It can be tempting to launch into an exercise program at full speed, working up a sweat every day and anticipating a soon-to-be amazingly fit you. Not so fast. Tough daily workouts may have the exact opposite effect to what you envision. Improving your aerobic capacity and training muscles takes a toll, and your body needs time to recover between sessions at the gym or out on the track.
Start Where You Are
Your pretraining fitness level determines how hard and how often you can safely work to build muscle and stamina and trim a few inches. High-intensity exercise, like jumping rope or sprinting, quickly depletes the energy stores that fuel muscle contractions. Vigorous endurance exercise, like jogging, running or swimming laps, will have the same effect. Once you log some training time, your ability to recover speeds up. But, at first, aim for the weekly exercise schedule recommended by the American College of Sports Medicine and the Centers for Disease Control and Prevention: 30 minutes of moderate aerobic activity at least three to five days weekly and strength training two to three days a week. Alternate workouts to give different muscle groups a day off to recover.
Cardio Conditioning
Your goals, weight, fitness level and age are all factors to consider when setting up a program to ensure cardiovascular health. Three days a week of brisk walking for half an hour will help you to maintain a healthy heart. For most people, a day between walks is ample time for recovery. A serious weight-loss program, increasing aerobic capacity or improving sports performance means a greater commitment. The CDC recommends up to five hours a week of moderate intensity activity or two hours and 30 minutes of vigorous activity to boost your health benefits from cardio. But don't push past chronic soreness; schedule a rest day at least one or more times a week. And Jay Dawes, the education director of the National Strength and Conditioning Association, points out that someone coming off an injury or out of shape may need more than a day between sessions to recover and could aim for just two cardio days a week with several days off between them.
Resistance Training
When you stress a muscle to make it stronger, you break down existing muscle tissue, which then needs time to rebuild. That's basic muscle-building, and it requires recovery time – days off. The American College of Sports Medicine recommends two to three days of beginner or intermediate strength training per week, up to four to five days for advanced athletes. Here's why. Muscles will not produce at peak force until they have recovered from a strength-training session. After a workout, they receive less invigorating new blood flow, which they need to replace the glycogen you used for fuel. Muscles also need time to expel the metabolic waste products generated by exercise. So, muscles can be sore or even painful for a day or more as they build strong new tissue, eliminate waste products and replenish energy stores. Leave a day to recover after working each muscle group so you don’t overtrain.
Flexible and Fabulous
A fitness program should make you more flexible and improve your range of movement for better performance in sports and daily activities. Add stretching to your existing aerobic and resistance workouts to simplify your schedule. Warm up with five minutes of jogging or high-stepping and arm swings and then start a training session with some dynamic stretches in which you keep moving in exercises that flex your muscles. Save the static stretches, the ones you hold for 30 seconds or more, for the end of your workout. Dr. Michael Fredericson of Stanford Medical Center’s Sports Medicine Program says dynamic stretching before your workout lowers the risk for muscle strains. Static stretching after a workout improves blood flow to your muscles, helping them to recover faster. But excessively forceful stretching could leave you with sore muscles for a day or more. Vigorous stretching may require a full recovery day.
References
- IdeaFit: “How Many Times a Week Should a Client Exercise? Why?”
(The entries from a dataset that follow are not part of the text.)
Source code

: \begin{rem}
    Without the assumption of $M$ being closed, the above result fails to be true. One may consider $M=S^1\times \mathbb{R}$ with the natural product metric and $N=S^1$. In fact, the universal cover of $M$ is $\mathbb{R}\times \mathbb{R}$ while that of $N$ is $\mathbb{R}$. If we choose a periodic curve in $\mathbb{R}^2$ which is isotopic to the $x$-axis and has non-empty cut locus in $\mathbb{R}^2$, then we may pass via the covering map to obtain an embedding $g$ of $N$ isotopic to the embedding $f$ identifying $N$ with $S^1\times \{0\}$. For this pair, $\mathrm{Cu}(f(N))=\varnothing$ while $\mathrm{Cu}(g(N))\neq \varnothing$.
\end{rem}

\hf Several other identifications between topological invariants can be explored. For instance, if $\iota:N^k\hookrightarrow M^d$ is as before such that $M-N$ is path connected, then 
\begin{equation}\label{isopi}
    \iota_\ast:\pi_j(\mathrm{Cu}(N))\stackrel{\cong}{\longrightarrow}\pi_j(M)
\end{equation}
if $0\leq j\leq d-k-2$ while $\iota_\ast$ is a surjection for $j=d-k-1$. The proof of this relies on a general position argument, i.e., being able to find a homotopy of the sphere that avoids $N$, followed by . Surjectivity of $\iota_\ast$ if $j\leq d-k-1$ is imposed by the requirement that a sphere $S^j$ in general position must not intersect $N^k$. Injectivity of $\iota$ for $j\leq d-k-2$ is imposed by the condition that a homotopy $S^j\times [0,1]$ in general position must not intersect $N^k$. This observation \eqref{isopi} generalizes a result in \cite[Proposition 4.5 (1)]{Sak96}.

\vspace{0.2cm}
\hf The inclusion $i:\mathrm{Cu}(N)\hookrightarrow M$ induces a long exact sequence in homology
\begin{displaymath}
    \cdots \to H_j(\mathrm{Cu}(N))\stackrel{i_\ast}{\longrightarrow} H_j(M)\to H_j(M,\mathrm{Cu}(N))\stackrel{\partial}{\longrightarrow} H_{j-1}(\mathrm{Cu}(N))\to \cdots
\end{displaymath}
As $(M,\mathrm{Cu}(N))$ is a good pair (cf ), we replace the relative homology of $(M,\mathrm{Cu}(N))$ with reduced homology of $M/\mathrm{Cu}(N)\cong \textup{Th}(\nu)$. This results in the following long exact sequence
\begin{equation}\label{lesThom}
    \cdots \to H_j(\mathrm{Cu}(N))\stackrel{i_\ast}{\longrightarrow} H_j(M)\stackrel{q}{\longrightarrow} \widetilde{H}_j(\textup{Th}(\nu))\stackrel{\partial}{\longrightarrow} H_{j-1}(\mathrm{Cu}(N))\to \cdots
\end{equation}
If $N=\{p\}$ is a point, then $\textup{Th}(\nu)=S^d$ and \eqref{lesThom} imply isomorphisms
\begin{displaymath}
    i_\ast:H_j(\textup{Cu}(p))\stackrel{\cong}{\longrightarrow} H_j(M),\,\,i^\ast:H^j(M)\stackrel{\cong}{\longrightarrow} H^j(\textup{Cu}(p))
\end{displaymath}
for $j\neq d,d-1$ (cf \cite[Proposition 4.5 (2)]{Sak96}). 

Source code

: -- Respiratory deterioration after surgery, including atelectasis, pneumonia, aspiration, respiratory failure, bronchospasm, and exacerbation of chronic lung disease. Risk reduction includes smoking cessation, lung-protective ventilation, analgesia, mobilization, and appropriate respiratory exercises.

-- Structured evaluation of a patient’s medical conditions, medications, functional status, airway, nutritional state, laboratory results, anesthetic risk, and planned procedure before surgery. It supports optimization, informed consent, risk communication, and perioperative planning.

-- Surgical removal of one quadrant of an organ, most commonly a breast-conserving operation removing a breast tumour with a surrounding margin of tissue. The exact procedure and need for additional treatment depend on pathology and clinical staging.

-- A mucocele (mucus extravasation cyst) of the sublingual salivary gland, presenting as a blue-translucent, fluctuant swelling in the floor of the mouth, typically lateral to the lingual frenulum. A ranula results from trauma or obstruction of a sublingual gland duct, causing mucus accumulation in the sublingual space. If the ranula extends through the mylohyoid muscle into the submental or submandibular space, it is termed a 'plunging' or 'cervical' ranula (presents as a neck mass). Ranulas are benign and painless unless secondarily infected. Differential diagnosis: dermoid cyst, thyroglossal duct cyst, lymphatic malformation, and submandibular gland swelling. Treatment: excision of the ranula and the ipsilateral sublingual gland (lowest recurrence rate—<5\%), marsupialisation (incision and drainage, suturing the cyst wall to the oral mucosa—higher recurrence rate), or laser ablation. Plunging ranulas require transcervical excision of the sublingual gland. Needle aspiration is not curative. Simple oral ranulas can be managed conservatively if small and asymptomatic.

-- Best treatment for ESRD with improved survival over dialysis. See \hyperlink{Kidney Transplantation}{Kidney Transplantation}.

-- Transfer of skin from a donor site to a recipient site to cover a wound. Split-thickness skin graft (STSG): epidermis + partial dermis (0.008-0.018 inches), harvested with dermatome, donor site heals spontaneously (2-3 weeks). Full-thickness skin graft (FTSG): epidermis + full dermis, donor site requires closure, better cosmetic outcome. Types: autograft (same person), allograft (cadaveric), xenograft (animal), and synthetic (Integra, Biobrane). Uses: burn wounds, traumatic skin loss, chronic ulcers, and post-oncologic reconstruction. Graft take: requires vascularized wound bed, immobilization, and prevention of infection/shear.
- Community Colleges of Spokane: ACSM Training Guidelines
- American Council on Exercise: Training Recovery: The Most Important Component of Your Clients’ Exercise Programs
- SCOPE Stanford School of Medicine: A Closer Look at How Stretching May Benefit the Body
- American College of Sports Medicine: Basic Injury Prevention Concepts
- CDC: How Much Physical Activity Do Adults Need?
Writer Bio
Benna Crawford has been a journalist and New York-based writer since 1997. Her work has appeared in USA Today, the San Francisco Chronicle, The New York Times, and in professional journals and trade publications. Crawford has a degree in theater, is a certified Prana Yoga instructor, and writes about fitness, performing and decorative arts, culture, sports, business and education .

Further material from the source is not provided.